───── AVAILABLE RECORDS ─────

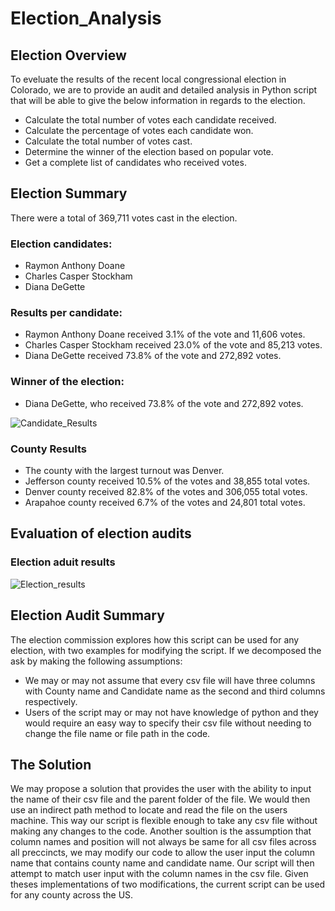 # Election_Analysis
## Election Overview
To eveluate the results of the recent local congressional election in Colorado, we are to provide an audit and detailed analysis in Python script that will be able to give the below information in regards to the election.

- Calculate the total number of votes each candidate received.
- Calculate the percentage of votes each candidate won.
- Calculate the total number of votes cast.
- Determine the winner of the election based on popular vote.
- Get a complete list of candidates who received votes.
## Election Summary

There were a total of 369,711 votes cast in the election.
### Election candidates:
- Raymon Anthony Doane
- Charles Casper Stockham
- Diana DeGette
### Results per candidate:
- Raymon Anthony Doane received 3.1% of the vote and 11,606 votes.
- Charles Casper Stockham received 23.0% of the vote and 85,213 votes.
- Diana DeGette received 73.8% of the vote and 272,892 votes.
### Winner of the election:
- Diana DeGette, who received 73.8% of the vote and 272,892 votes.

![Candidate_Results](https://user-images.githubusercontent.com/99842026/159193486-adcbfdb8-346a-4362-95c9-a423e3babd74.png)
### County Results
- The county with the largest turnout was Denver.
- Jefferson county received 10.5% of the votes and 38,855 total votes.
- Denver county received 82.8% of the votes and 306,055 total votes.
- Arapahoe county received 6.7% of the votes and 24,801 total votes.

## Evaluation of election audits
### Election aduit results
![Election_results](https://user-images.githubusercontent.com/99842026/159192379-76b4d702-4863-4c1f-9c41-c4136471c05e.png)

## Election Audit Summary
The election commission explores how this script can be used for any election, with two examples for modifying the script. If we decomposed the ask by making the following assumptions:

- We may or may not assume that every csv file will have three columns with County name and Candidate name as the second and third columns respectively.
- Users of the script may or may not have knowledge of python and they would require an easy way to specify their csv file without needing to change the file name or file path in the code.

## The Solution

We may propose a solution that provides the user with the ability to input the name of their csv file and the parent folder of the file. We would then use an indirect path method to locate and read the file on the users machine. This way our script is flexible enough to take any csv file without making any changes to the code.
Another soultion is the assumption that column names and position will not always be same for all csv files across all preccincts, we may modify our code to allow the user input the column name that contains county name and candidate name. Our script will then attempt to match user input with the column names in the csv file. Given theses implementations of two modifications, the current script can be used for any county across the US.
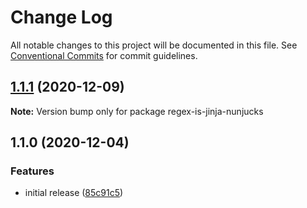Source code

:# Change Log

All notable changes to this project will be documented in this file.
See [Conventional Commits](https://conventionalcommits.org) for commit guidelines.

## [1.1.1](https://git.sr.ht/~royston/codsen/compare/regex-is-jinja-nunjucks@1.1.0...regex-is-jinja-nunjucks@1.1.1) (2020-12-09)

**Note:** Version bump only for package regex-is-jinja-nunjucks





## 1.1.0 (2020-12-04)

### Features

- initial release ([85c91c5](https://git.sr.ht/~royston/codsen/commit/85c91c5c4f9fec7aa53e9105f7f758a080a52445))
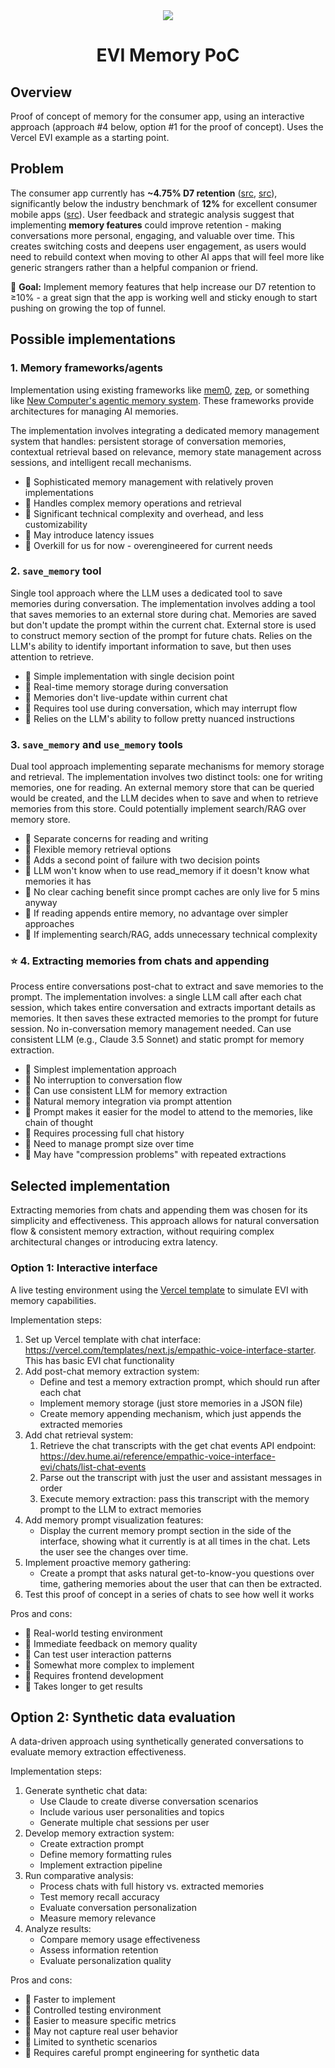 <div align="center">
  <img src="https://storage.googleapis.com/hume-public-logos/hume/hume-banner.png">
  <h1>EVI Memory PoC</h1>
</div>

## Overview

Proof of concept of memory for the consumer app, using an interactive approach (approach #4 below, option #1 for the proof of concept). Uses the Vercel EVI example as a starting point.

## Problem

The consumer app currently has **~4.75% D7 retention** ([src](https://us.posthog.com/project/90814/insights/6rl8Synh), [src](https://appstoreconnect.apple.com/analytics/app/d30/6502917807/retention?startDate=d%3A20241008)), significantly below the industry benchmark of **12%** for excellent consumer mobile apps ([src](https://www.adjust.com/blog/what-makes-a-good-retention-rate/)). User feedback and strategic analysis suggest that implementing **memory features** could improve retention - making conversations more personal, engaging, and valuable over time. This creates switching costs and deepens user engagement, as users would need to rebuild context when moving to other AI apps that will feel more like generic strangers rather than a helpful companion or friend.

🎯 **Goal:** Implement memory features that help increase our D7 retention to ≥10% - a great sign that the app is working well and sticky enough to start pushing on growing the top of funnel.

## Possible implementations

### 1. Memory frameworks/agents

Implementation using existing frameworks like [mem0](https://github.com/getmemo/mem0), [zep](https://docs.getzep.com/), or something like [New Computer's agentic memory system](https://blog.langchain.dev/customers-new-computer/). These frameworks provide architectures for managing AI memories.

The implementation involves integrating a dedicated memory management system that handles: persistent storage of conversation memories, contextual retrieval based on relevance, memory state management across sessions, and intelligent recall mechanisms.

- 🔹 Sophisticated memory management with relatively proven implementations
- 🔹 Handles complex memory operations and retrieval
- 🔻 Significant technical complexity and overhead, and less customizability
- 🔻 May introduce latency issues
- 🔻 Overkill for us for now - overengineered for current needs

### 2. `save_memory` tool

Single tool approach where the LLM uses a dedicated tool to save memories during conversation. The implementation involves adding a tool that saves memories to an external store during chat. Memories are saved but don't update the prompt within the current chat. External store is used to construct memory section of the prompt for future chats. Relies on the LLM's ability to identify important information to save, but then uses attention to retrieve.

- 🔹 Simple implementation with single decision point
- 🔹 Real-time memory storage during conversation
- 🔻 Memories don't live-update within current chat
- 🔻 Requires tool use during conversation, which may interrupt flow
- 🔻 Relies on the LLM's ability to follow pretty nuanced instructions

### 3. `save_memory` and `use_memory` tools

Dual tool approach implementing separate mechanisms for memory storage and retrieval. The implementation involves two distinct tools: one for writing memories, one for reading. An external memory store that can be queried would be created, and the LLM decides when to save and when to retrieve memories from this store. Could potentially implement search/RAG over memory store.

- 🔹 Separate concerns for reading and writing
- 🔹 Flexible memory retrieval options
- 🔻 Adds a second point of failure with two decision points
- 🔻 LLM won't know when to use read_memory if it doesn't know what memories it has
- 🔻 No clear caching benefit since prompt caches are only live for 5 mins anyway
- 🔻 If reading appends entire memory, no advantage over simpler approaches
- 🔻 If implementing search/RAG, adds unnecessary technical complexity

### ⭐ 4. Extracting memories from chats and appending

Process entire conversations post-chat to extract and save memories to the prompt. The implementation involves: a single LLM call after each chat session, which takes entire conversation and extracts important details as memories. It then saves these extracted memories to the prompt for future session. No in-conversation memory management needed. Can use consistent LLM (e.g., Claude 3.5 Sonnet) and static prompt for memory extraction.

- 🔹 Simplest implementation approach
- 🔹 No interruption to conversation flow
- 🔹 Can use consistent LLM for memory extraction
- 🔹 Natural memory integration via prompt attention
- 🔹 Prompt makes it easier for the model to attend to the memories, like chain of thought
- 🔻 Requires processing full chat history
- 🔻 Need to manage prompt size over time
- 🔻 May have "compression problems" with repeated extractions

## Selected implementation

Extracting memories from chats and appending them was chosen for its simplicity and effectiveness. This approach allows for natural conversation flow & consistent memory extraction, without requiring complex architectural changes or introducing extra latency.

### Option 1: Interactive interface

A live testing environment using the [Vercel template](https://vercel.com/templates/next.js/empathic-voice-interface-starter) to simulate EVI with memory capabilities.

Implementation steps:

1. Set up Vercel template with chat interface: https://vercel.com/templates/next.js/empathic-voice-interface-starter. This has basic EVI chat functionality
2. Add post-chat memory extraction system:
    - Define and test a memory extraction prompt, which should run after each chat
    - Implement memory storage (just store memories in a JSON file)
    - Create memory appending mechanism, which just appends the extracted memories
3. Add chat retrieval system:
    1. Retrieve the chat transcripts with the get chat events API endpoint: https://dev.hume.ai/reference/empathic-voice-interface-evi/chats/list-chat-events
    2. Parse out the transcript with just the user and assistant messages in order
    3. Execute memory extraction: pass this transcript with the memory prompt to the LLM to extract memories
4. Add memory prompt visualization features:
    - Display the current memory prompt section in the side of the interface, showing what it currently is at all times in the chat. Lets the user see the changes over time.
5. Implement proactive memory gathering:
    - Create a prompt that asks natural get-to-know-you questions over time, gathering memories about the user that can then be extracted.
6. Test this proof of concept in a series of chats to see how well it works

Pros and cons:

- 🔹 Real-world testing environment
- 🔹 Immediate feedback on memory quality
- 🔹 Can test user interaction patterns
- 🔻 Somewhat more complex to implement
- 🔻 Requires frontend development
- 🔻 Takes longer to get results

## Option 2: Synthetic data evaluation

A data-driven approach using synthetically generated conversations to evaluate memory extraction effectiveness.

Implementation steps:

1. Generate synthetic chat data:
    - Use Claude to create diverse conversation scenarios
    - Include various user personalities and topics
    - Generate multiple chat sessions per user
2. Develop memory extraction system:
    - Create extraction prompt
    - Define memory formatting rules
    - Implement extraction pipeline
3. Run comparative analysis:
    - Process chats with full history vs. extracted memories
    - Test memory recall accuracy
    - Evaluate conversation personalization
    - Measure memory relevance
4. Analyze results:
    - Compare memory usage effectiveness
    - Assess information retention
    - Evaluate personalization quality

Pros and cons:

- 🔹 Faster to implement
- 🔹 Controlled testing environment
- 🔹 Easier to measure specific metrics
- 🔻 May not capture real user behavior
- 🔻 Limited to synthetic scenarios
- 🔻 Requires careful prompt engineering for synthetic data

─────
───── AVAILABLE RECORDS ─────

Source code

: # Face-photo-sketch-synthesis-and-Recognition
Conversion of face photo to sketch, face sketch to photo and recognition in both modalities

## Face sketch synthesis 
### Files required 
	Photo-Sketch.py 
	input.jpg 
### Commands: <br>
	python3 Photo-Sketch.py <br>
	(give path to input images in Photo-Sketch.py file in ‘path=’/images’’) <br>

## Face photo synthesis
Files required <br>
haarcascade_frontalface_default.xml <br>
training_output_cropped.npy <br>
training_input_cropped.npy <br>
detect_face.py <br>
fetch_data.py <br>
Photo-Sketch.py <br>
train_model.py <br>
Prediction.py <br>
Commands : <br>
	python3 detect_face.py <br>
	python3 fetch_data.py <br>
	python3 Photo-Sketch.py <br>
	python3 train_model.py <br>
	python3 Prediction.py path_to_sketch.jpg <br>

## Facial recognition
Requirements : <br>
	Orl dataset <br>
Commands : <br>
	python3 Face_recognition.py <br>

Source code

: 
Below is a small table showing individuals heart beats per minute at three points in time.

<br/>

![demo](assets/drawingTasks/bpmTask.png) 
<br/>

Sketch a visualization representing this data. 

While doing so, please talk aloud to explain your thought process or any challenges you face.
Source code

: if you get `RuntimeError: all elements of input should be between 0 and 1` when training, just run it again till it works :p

─────
───── AVAILABLE RECORDS ─────

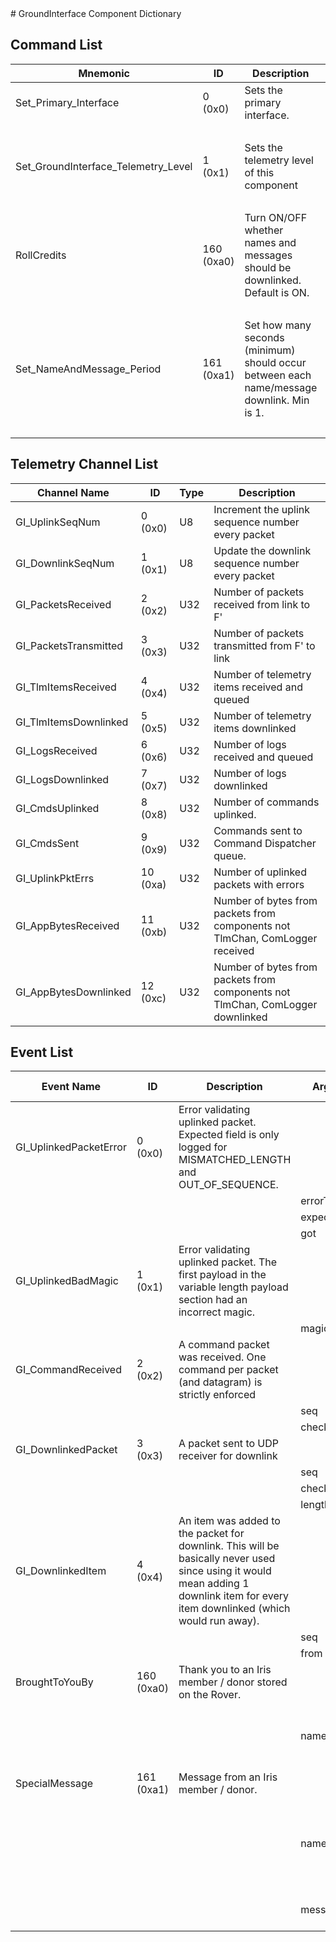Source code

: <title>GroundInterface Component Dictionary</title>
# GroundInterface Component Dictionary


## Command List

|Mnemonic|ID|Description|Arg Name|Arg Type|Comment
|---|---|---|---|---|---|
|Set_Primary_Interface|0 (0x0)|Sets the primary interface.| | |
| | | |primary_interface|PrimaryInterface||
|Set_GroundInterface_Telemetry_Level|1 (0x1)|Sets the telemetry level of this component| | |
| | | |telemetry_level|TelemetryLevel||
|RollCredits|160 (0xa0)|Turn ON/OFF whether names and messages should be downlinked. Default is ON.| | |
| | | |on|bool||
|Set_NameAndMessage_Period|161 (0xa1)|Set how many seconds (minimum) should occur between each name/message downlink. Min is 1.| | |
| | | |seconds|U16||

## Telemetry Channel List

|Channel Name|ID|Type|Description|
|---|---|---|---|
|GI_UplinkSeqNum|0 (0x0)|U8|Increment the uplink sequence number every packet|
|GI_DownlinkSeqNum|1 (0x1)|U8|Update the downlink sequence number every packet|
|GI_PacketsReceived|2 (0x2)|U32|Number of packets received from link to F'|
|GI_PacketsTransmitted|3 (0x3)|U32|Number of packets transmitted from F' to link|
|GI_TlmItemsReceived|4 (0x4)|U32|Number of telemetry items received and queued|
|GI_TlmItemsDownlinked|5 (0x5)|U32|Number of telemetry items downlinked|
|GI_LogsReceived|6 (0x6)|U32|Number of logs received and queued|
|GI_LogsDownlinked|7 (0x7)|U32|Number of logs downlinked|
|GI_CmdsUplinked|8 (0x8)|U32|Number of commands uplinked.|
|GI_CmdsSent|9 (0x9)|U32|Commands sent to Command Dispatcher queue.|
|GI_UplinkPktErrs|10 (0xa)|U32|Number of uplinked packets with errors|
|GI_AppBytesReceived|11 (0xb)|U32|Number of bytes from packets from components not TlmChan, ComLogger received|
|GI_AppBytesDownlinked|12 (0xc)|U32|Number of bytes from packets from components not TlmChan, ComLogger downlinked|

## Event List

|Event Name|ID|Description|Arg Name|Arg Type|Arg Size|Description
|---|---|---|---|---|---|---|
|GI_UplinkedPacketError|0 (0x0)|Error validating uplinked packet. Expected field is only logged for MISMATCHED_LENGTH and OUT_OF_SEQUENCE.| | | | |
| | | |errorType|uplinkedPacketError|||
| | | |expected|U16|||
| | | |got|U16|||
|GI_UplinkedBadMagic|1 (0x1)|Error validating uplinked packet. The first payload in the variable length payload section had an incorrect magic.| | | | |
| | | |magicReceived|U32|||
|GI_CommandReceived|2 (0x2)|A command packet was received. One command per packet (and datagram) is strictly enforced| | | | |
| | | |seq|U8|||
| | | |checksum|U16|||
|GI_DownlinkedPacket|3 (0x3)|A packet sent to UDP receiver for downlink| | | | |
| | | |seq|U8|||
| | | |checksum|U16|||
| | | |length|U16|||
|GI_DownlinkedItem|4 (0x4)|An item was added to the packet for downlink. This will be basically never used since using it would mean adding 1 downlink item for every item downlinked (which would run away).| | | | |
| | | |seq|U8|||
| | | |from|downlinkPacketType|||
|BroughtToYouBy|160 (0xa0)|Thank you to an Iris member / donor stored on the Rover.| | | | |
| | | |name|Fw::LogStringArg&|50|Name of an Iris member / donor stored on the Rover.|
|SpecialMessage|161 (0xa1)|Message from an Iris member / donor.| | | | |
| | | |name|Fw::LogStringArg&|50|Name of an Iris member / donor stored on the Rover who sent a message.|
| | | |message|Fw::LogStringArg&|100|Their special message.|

─────

#### [TASK DESCRIPTION]
Pull out every line of the records that includes the string "attention".

#### [SOLUTION TO THE EXERCISE]
Single tool approach where the LLM uses a dedicated tool to save memories during conversation. The implementation involves adding a tool that saves memories to an external store during chat. Memories are saved but don't update the prompt within the current chat. External store is used to construct memory section of the prompt for future chats. Relies on the LLM's ability to identify important information to save, but then uses attention to retrieve.
- 🔹 Natural memory integration via prompt attention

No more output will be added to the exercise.